Piloting Environmental Public Health Tracking Indicators to Describe the Changing Landscape of Childhood Lead Exposure in Minnesota

Tuesday, June 21, 2016: 10:35 AM
Tubughnenq' 3, Dena'ina Convention Center
Blair E Sevcik , Minnesota Department of Health, St. Paul, MN
Stephanie J Yendell , Minnesota Department of Health, St. Paul, MN
BACKGROUND:  

The National Tracking Network’s Lead Team has developed new indicators for childhood lead exposure, prompted by the CDC’s new reference level. An elevated blood lead level (EBLL) is now defined as a result above 5 micrograms of lead per deciliter of blood (mcg/dL), lower than the previous threshold of 10 mcg/dL. The new indicators use the lower EBLL threshold and include other major differences, such as prioritizing venous results as the gold standard and choosing the highest capillary test to confirm an EBLL.
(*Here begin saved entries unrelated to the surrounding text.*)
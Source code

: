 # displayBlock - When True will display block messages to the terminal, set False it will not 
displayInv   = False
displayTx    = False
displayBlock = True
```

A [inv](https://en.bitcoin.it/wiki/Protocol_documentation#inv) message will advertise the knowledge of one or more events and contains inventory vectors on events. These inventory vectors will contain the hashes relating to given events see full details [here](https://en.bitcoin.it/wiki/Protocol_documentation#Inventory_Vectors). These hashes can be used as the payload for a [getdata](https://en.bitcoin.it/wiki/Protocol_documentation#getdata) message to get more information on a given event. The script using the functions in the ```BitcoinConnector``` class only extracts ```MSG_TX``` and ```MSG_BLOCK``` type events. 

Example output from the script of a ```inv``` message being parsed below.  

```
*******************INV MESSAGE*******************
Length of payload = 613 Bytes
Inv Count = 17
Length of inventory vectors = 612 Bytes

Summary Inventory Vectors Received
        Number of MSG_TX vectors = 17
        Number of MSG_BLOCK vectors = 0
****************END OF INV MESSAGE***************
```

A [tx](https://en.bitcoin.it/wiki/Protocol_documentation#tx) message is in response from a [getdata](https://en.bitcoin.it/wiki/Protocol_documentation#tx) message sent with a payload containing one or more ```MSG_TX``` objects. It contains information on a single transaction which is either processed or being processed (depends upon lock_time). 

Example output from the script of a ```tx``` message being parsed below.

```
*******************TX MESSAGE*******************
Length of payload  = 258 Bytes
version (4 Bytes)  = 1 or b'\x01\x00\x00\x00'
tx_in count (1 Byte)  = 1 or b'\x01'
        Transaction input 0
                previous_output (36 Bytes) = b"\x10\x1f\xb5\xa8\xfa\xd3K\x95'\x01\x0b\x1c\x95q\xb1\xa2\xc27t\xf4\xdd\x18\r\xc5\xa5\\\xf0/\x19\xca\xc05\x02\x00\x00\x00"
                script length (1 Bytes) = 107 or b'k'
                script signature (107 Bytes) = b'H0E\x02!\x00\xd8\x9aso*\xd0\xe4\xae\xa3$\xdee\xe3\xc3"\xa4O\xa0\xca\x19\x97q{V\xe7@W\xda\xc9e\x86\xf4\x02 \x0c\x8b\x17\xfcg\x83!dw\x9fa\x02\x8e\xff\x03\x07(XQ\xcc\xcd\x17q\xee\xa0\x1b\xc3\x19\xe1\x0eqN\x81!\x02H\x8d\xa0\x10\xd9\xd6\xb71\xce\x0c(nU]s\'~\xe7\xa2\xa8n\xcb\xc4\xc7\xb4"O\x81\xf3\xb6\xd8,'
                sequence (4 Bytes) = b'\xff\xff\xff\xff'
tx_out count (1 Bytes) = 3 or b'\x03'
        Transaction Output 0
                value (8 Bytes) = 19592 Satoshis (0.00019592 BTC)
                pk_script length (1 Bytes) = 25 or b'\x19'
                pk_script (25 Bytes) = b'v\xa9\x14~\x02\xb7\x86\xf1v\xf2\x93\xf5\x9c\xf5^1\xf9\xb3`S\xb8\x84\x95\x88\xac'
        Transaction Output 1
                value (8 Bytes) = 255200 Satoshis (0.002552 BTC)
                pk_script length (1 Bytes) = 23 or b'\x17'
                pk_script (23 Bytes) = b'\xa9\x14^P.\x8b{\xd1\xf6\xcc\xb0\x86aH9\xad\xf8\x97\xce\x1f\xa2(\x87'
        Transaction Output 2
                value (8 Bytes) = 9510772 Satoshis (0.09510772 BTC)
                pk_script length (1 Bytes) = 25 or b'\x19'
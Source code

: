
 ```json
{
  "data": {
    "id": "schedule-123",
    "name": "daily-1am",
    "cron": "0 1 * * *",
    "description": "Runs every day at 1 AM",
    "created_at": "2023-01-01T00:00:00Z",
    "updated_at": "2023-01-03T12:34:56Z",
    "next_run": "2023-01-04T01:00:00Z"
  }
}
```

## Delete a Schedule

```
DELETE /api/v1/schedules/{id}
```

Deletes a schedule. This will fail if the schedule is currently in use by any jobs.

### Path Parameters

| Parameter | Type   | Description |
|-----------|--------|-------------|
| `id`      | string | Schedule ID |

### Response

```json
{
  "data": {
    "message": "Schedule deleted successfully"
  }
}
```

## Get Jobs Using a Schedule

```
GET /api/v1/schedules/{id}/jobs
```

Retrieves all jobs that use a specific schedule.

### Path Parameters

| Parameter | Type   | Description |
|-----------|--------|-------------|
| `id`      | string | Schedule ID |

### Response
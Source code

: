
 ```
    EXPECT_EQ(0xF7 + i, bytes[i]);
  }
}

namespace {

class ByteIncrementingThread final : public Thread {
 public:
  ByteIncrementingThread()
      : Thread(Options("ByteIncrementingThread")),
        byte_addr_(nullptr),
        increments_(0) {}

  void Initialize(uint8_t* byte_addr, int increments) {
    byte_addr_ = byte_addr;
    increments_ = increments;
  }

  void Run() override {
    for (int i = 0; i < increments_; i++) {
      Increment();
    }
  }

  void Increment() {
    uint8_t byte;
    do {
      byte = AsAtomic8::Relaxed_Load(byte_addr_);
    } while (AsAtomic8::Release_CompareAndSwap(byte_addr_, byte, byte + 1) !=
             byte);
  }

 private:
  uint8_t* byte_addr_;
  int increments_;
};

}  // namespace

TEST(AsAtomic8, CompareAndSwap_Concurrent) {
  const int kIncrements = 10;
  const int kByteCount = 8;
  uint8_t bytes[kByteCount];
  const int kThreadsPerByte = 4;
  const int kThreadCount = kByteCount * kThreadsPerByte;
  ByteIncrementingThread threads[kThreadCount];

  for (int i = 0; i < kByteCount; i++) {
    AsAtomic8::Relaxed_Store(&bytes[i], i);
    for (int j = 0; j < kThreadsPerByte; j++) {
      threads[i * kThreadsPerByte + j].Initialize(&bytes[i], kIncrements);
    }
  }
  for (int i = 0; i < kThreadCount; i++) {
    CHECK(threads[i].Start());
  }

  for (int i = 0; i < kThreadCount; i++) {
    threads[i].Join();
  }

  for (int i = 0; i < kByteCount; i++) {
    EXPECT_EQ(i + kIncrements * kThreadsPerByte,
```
Minnesota piloted these methods to develop new nationally-consistent indicators for childhood lead exposure, using surveillance data from MN’s Blood Lead Information System (BLIS). Minnesota is unique in that it also lowered its definition of an EBLL to 5 mcg/dL in state statute and Minnesota’s Tracking Program & Childhood Lead Poisoning Prevention Program have recently collaborated on several lead surveillance projects that apply the lower threshold.

METHODS:  

We piloted the proposed indicators using Minnesota’s 2010 birth cohort, which uses multiple test years and better highlights improvements to the indicator. About 56,000 children born in 2010 were tested before the age of three (approximately 82% of the birth cohort). We compared the current indicators to the proposed indicators using Minnesota lead surveillance data by calculating the number and percentage of children reclassified between blood lead level categories and examining blood lead test results in detail. 

RESULTS:  

Out of the 56,355 children tested, 437 (1%) were reclassified using the new indicators. The majority of children (430 children, 98% of those that changed categories) reclassified from the unelevated category (<5 mcg/dL). Many of those 430 children reclassified up only one category to the lowest elevated category (5-<10 mcg/dL) and remained unconfirmed. The largest proportional changes occurred in three unconfirmed categories between 5-<20 mcg/dL, as the new indicators better captured potential EBLLs. A smaller group of children (12 children, <0.1% of children tested) reclassified more than one category using the new indicators. 

CONCLUSIONS:  

Based on our findings, we recommended that the Lead Team approve the proposed indicators as they better described the changing picture of childhood lead exposure. Despite the small magnitude of change, the new indicators more accurately reflected the new reference level and are more protective of children’s health. The Lead Team submitted the new indicators for approval in January 2016 and the National Tracking Network will soon display new nationally-consistent indicators utilizing the lower reference level.